Four years after a federal commission changed its mission, the Massachusetts Air National Guard's 102nd Intelligence Wing took a major step back onto the battlefield yesterday.

Intelligence gathering

  • Video, photographs and audio are taken by MQ-1 Predator, MQ9-Reaper and RQ4-Global Hawks flying over war zones.

  • The video, photographs or audio are beamed back to the 480th ISR Wing at Langley Air Force Base, Va.
  • From there, data is sent to one of 20 Distributed Ground Stations, like the one at Otis, for processing and analysis.
  • The findings are sent back to the war zone.

Only this time, instead of flying jets into enemy air space, they're monitoring video, still photographs and audio gathered by unmanned aircraft, analyzing it and getting the information back to the battlefield.

"What a journey it has been," Col. Anthony Schiavi, commander of the 102nd Intelligence Wing, said before a gathering of military and Cape leaders. "The 102nd rose from a dark and uncertain future."

Yesterday, Schiavi gave a peek inside the freshly minted, $1.8 million initial operating site for the 102nd's Distributed Ground Station. No cameras or cell phones were allowed inside the 240-square-foot building filled with massive flat-screen monitors and banks of computer screens that are considered a weapons system. The mission is so secretive, the 102nd asked reporters not to disclose the exact location of the temporary building.

During the brief visit, video aired of a pickup truck under surveillance from an unmanned plane flying at 17,000 feet. The pickup could be seen streaking across a road with dirt kicking up behind the tires.

No specific questions about the mission were answered during the tours. "We need to err on the side of not giving out too much information," said Col. Jim Lefavor, commanding officer of the new facility and its mission.

The temporary building, which is heavily guarded, will eventually be replaced by a $14.4 million, 33,000-square-foot facility that will make Otis one of the top three intelligence-gathering National Guard bases in the country.

Construction is expected to begin soon and should be complete in 18 months, Schiavi said.

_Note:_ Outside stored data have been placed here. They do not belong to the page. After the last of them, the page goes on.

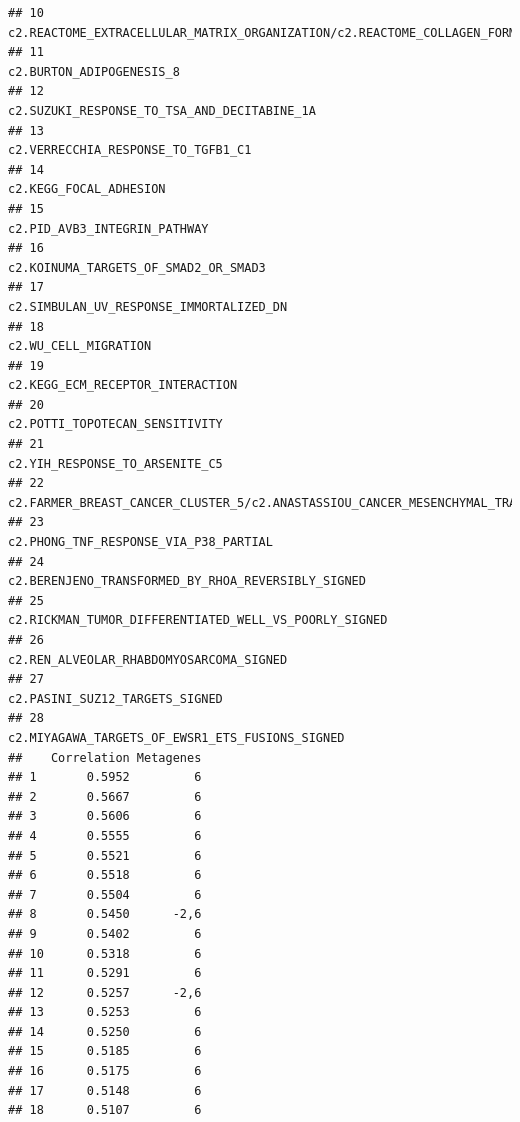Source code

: \documentclass{article}\usepackage[]{graphicx}\usepackage[]{color}
\makeatletter
\newenvironment{kframe}{%
 \def\at@end@of@kframe{}%
 \ifinner\ifhmode%
  \def\at@end@of@kframe{\end{minipage}}%
  \begin{minipage}{\columnwidth}%
 \fi\fi%
 \def\FrameCommand##1{\hskip\@totalleftmargin \hskip-\fboxsep
 \colorbox{shadecolor}{##1}\hskip-\fboxsep
     \hskip-\linewidth \hskip-\@totalleftmargin \hskip\columnwidth}%
 \MakeFramed {\advance\hsize-\width
   \@totalleftmargin\z@ \linewidth\hsize
   \@setminipage}}%
 {\par\unskip\endMakeFramed%
 \at@end@of@kframe}
\newenvironment{knitrout}{}{} %
\makeatother
\begin{document}
\begin{knitrout}
\begin{kframe}
\begin{verbatim}
## 10                           c2.REACTOME_EXTRACELLULAR_MATRIX_ORGANIZATION/c2.REACTOME_COLLAGEN_FORMATION
## 11                                                                               c2.BURTON_ADIPOGENESIS_8
## 12                                                            c2.SUZUKI_RESPONSE_TO_TSA_AND_DECITABINE_1A
## 13                                                                     c2.VERRECCHIA_RESPONSE_TO_TGFB1_C1
## 14                                                                                 c2.KEGG_FOCAL_ADHESION
## 15                                                                           c2.PID_AVB3_INTEGRIN_PATHWAY
## 16                                                                   c2.KOINUMA_TARGETS_OF_SMAD2_OR_SMAD3
## 17                                                                c2.SIMBULAN_UV_RESPONSE_IMMORTALIZED_DN
## 18                                                                                   c2.WU_CELL_MIGRATION
## 19                                                                       c2.KEGG_ECM_RECEPTOR_INTERACTION
## 20                                                                         c2.POTTI_TOPOTECAN_SENSITIVITY
## 21                                                                         c2.YIH_RESPONSE_TO_ARSENITE_C5
## 22 c2.FARMER_BREAST_CANCER_CLUSTER_5/c2.ANASTASSIOU_CANCER_MESENCHYMAL_TRANSITION_SIGNATURE/c4.GNF2_CDH11
## 23                                                                  c2.PHONG_TNF_RESPONSE_VIA_P38_PARTIAL
## 24                                                     c2.BERENJENO_TRANSFORMED_BY_RHOA_REVERSIBLY_SIGNED
## 25                                                  c2.RICKMAN_TUMOR_DIFFERENTIATED_WELL_VS_POORLY_SIGNED
## 26                                                                c2.REN_ALVEOLAR_RHABDOMYOSARCOMA_SIGNED
## 27                                                                         c2.PASINI_SUZ12_TARGETS_SIGNED
## 28                                                        c2.MIYAGAWA_TARGETS_OF_EWSR1_ETS_FUSIONS_SIGNED
##    Correlation Metagenes
## 1       0.5952         6
## 2       0.5667         6
## 3       0.5606         6
## 4       0.5555         6
## 5       0.5521         6
## 6       0.5518         6
## 7       0.5504         6
## 8       0.5450      -2,6
## 9       0.5402         6
## 10      0.5318         6
## 11      0.5291         6
## 12      0.5257      -2,6
## 13      0.5253         6
## 14      0.5250         6
## 15      0.5185         6
## 16      0.5175         6
## 17      0.5148         6
## 18      0.5107         6

\end{verbatim}
\end{kframe}
\end{knitrout}
\end{document}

This is the second mission to get up and running under the 102nd Intelligence Wing umbrella. Last spring, the 102nd's Air Operations Group began its work tracking global air missions.

At yesterday's ceremonies, the late-U.S. Sen. Edward M. Kennedy was credited, along with U.S. Sen. John Kerry, U.S. Rep. William Delahunt and former Gov. Mitt Romney, with securing the new missions.

In 2005, after an 86-year tradition of the 102nd in manned aviation, the defense department's Base Realignment and Closure Commission decided to move the unit's F-15 jets — the ones that were the first to respond to the 9/11 attacks on the World Trade Center — to Barnes Air National Guard Base in Westfield.

All but 1 percent of the staff from the 102nd Fighter Wing — essentially a handful of pilots who followed the jets — decided to remain at Otis, Schiavi said.

The remaining pilots, mechanics and other support staff — some of them in their 40s and 50s — had to go through seven months of training in their new field, said Maj. Gen. Michael Akey, commander of the Massachusetts Air National Guard. Not only did the 102nd have a 100-percent graduation rate, but 30 were named distinguished graduates, he said.

The 102nd still employs 1,000 military and civilians, Schiavi said, and more could be on the way as the unit's mission grows.

The surveillance and reconnaissance work that will now be done at Otis puts the 102nd back "on the cutting edge of America's air defense system," said Maj. Gen. Joseph Carter, adjutant general of the Massachusetts National Guard.

The systems can also be used to help with the Guard's state mission, he said. In California, a Distributed Ground Station helped officials track wildfires, Carter said.

But the main job is to keep tabs on the battlefields in Iraq and Afghanistan and to provide that information to commanding officers on the front lines, Schiavi said.

"Otis Air National Guard base is open, the 102nd is alive and well," Akey said. "Today is a great day."